**Aim of the task:** An acceptable answer repeats exactly the line containing "2. **lint**: Code quality checks with ruff" and all lines that follow it in the listing below, and it includes no pictures.

Top of Provided entries

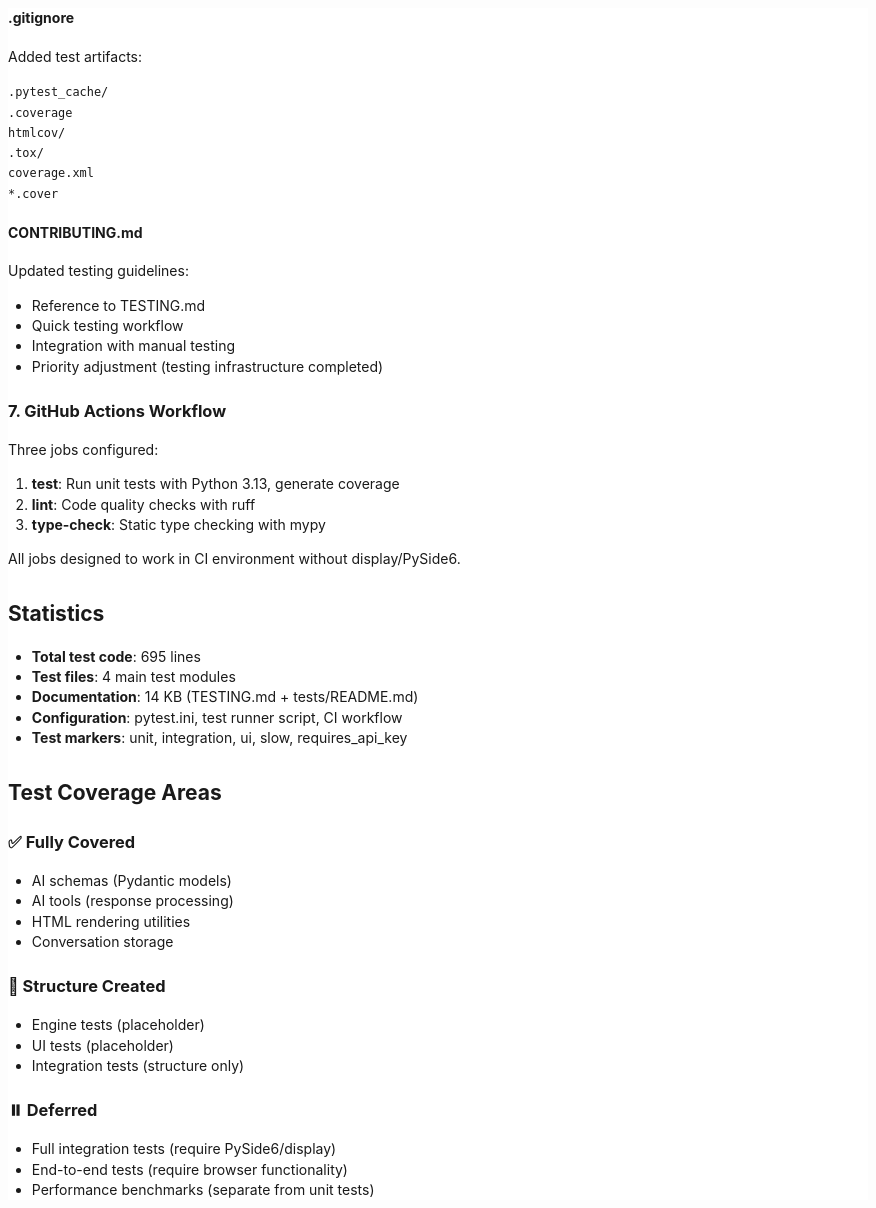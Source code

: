 #### .gitignore
Added test artifacts:
```
.pytest_cache/
.coverage
htmlcov/
.tox/
coverage.xml
*.cover
```

#### CONTRIBUTING.md
Updated testing guidelines:
- Reference to TESTING.md
- Quick testing workflow
- Integration with manual testing
- Priority adjustment (testing infrastructure completed)

### 7. GitHub Actions Workflow

Three jobs configured:
1. **test**: Run unit tests with Python 3.13, generate coverage
2. **lint**: Code quality checks with ruff
3. **type-check**: Static type checking with mypy

All jobs designed to work in CI environment without display/PySide6.

## Statistics

- **Total test code**: 695 lines
- **Test files**: 4 main test modules
- **Documentation**: 14 KB (TESTING.md + tests/README.md)
- **Configuration**: pytest.ini, test runner script, CI workflow
- **Test markers**: unit, integration, ui, slow, requires_api_key

## Test Coverage Areas

### ✅ Fully Covered
- AI schemas (Pydantic models)
- AI tools (response processing)
- HTML rendering utilities
- Conversation storage

### 🔄 Structure Created
- Engine tests (placeholder)
- UI tests (placeholder)
- Integration tests (structure only)

### ⏸️ Deferred
- Full integration tests (require PySide6/display)
- End-to-end tests (require browser functionality)
- Performance benchmarks (separate from unit tests)
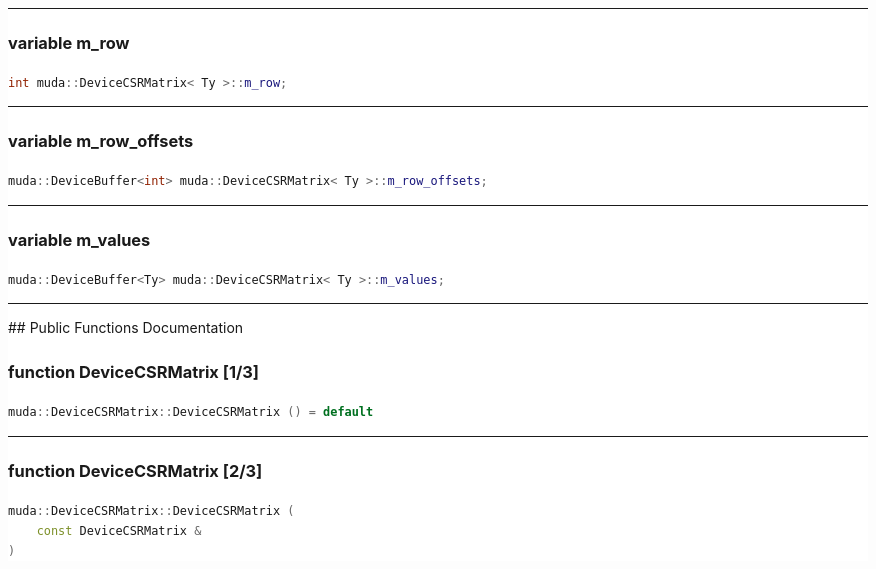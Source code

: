 


<hr>



### variable m\_row 

```C++
int muda::DeviceCSRMatrix< Ty >::m_row;
```




<hr>



### variable m\_row\_offsets 

```C++
muda::DeviceBuffer<int> muda::DeviceCSRMatrix< Ty >::m_row_offsets;
```




<hr>



### variable m\_values 

```C++
muda::DeviceBuffer<Ty> muda::DeviceCSRMatrix< Ty >::m_values;
```




<hr>
## Public Functions Documentation




### function DeviceCSRMatrix [1/3]

```C++
muda::DeviceCSRMatrix::DeviceCSRMatrix () = default
```




<hr>



### function DeviceCSRMatrix [2/3]

```C++
muda::DeviceCSRMatrix::DeviceCSRMatrix (
    const DeviceCSRMatrix &
) 
```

Bottom of Provided entries

**Expected answer:**
2. **lint**: Code quality checks with ruff
3. **type-check**: Static type checking with mypy

All jobs designed to work in CI environment without display/PySide6.

## Statistics

- **Total test code**: 695 lines
- **Test files**: 4 main test modules
- **Documentation**: 14 KB (TESTING.md + tests/README.md)
- **Configuration**: pytest.ini, test runner script, CI workflow
- **Test markers**: unit, integration, ui, slow, requires_api_key

## Test Coverage Areas

### ✅ Fully Covered
- AI schemas (Pydantic models)
- AI tools (response processing)
- HTML rendering utilities
- Conversation storage

### 🔄 Structure Created
- Engine tests (placeholder)
- UI tests (placeholder)
- Integration tests (structure only)

### ⏸️ Deferred
- Full integration tests (require PySide6/display)
- End-to-end tests (require browser functionality)
- Performance benchmarks (separate from unit tests)
Source code

: 


<hr>



### variable m\_row 

```C++
int muda::DeviceCSRMatrix< Ty >::m_row;
```




<hr>



### variable m\_row\_offsets 

```C++
muda::DeviceBuffer<int> muda::DeviceCSRMatrix< Ty >::m_row_offsets;
```




<hr>



### variable m\_values 

```C++
muda::DeviceBuffer<Ty> muda::DeviceCSRMatrix< Ty >::m_values;
```




<hr>
## Public Functions Documentation




### function DeviceCSRMatrix [1/3]

```C++
muda::DeviceCSRMatrix::DeviceCSRMatrix () = default
```




<hr>



### function DeviceCSRMatrix [2/3]

```C++
muda::DeviceCSRMatrix::DeviceCSRMatrix (
    const DeviceCSRMatrix &
) 
```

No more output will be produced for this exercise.